## Data to use
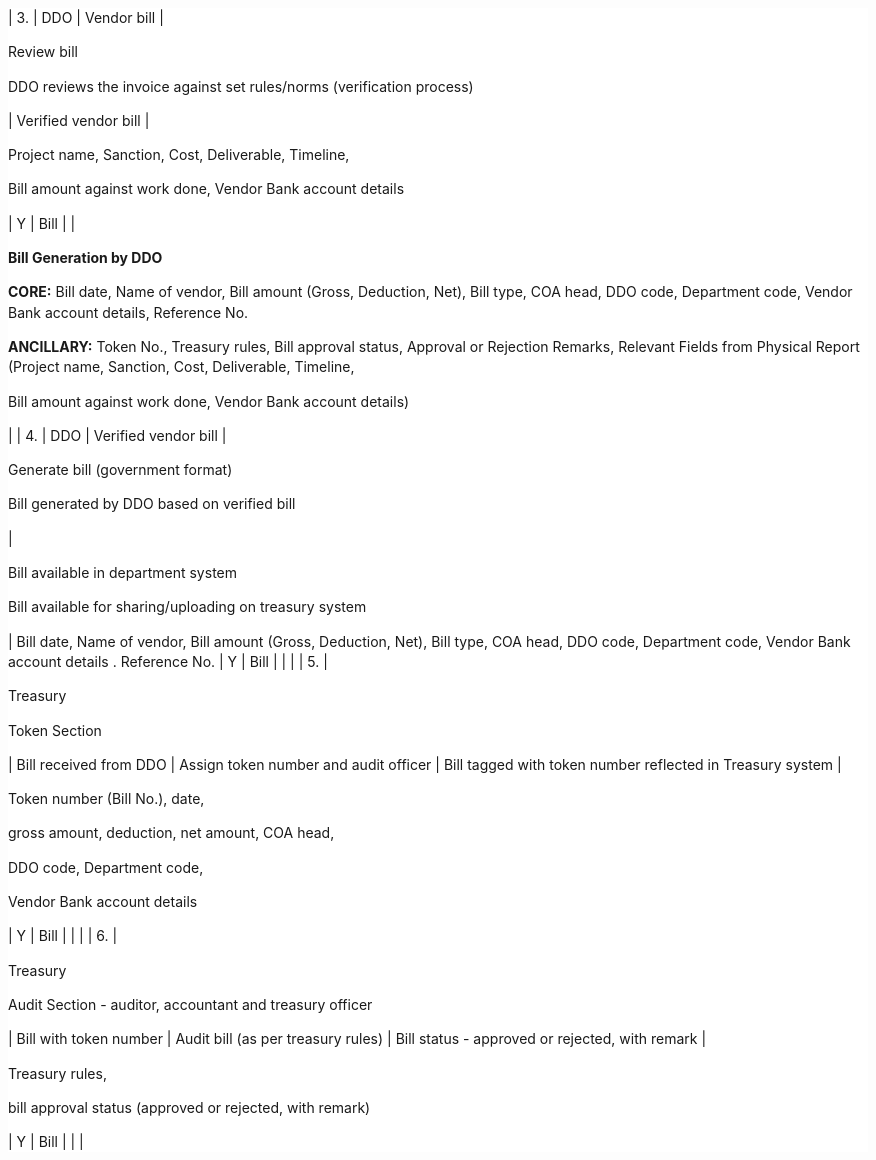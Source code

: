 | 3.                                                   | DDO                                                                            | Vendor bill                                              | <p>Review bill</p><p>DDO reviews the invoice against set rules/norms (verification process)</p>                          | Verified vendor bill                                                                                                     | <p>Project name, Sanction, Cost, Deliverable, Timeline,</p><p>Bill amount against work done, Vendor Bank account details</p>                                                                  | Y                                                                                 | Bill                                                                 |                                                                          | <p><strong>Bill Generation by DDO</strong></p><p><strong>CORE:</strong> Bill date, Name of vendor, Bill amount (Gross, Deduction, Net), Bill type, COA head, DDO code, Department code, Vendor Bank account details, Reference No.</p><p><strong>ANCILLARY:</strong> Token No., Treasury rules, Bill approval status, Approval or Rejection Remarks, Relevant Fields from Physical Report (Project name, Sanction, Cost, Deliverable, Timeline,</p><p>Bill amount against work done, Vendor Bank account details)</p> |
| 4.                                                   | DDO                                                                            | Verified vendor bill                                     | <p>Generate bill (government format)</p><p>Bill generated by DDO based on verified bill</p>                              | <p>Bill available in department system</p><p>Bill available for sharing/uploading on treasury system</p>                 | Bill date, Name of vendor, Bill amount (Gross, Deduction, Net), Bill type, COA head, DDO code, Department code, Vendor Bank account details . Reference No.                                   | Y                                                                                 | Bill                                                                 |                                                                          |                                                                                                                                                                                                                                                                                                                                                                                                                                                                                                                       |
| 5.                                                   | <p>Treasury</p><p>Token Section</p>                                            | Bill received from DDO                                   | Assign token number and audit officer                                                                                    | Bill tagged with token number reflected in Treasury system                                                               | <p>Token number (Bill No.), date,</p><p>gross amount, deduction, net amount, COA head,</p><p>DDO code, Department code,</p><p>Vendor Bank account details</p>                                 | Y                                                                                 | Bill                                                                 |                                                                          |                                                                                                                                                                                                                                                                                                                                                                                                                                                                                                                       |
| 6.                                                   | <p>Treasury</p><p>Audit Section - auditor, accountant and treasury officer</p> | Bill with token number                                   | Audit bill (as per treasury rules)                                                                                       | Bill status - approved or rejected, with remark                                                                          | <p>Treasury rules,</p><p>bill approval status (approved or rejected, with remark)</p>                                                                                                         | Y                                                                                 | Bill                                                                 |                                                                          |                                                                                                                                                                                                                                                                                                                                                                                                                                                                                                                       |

## Directions
Your copy of the entries must be exact and must not include any of their pictures.

## Solution
Source code

: | 3.                                                   | DDO                                                                            | Vendor bill                                              | <p>Review bill</p><p>DDO reviews the invoice against set rules/norms (verification process)</p>                          | Verified vendor bill                                                                                                     | <p>Project name, Sanction, Cost, Deliverable, Timeline,</p><p>Bill amount against work done, Vendor Bank account details</p>                                                                  | Y                                                                                 | Bill                                                                 |                                                                          | <p><strong>Bill Generation by DDO</strong></p><p><strong>CORE:</strong> Bill date, Name of vendor, Bill amount (Gross, Deduction, Net), Bill type, COA head, DDO code, Department code, Vendor Bank account details, Reference No.</p><p><strong>ANCILLARY:</strong> Token No., Treasury rules, Bill approval status, Approval or Rejection Remarks, Relevant Fields from Physical Report (Project name, Sanction, Cost, Deliverable, Timeline,</p><p>Bill amount against work done, Vendor Bank account details)</p> |
| 4.                                                   | DDO                                                                            | Verified vendor bill                                     | <p>Generate bill (government format)</p><p>Bill generated by DDO based on verified bill</p>                              | <p>Bill available in department system</p><p>Bill available for sharing/uploading on treasury system</p>                 | Bill date, Name of vendor, Bill amount (Gross, Deduction, Net), Bill type, COA head, DDO code, Department code, Vendor Bank account details . Reference No.                                   | Y                                                                                 | Bill                                                                 |                                                                          |                                                                                                                                                                                                                                                                                                                                                                                                                                                                                                                       |
| 5.                                                   | <p>Treasury</p><p>Token Section</p>                                            | Bill received from DDO                                   | Assign token number and audit officer                                                                                    | Bill tagged with token number reflected in Treasury system                                                               | <p>Token number (Bill No.), date,</p><p>gross amount, deduction, net amount, COA head,</p><p>DDO code, Department code,</p><p>Vendor Bank account details</p>                                 | Y                                                                                 | Bill                                                                 |                                                                          |                                                                                                                                                                                                                                                                                                                                                                                                                                                                                                                       |
| 6.                                                   | <p>Treasury</p><p>Audit Section - auditor, accountant and treasury officer</p> | Bill with token number                                   | Audit bill (as per treasury rules)                                                                                       | Bill status - approved or rejected, with remark                                                                          | <p>Treasury rules,</p><p>bill approval status (approved or rejected, with remark)</p>                                                                                                         | Y                                                                                 | Bill                                                                 |                                                                          |                                                                                                                                                                                                                                                                                                                                                                                                                                                                                                                       |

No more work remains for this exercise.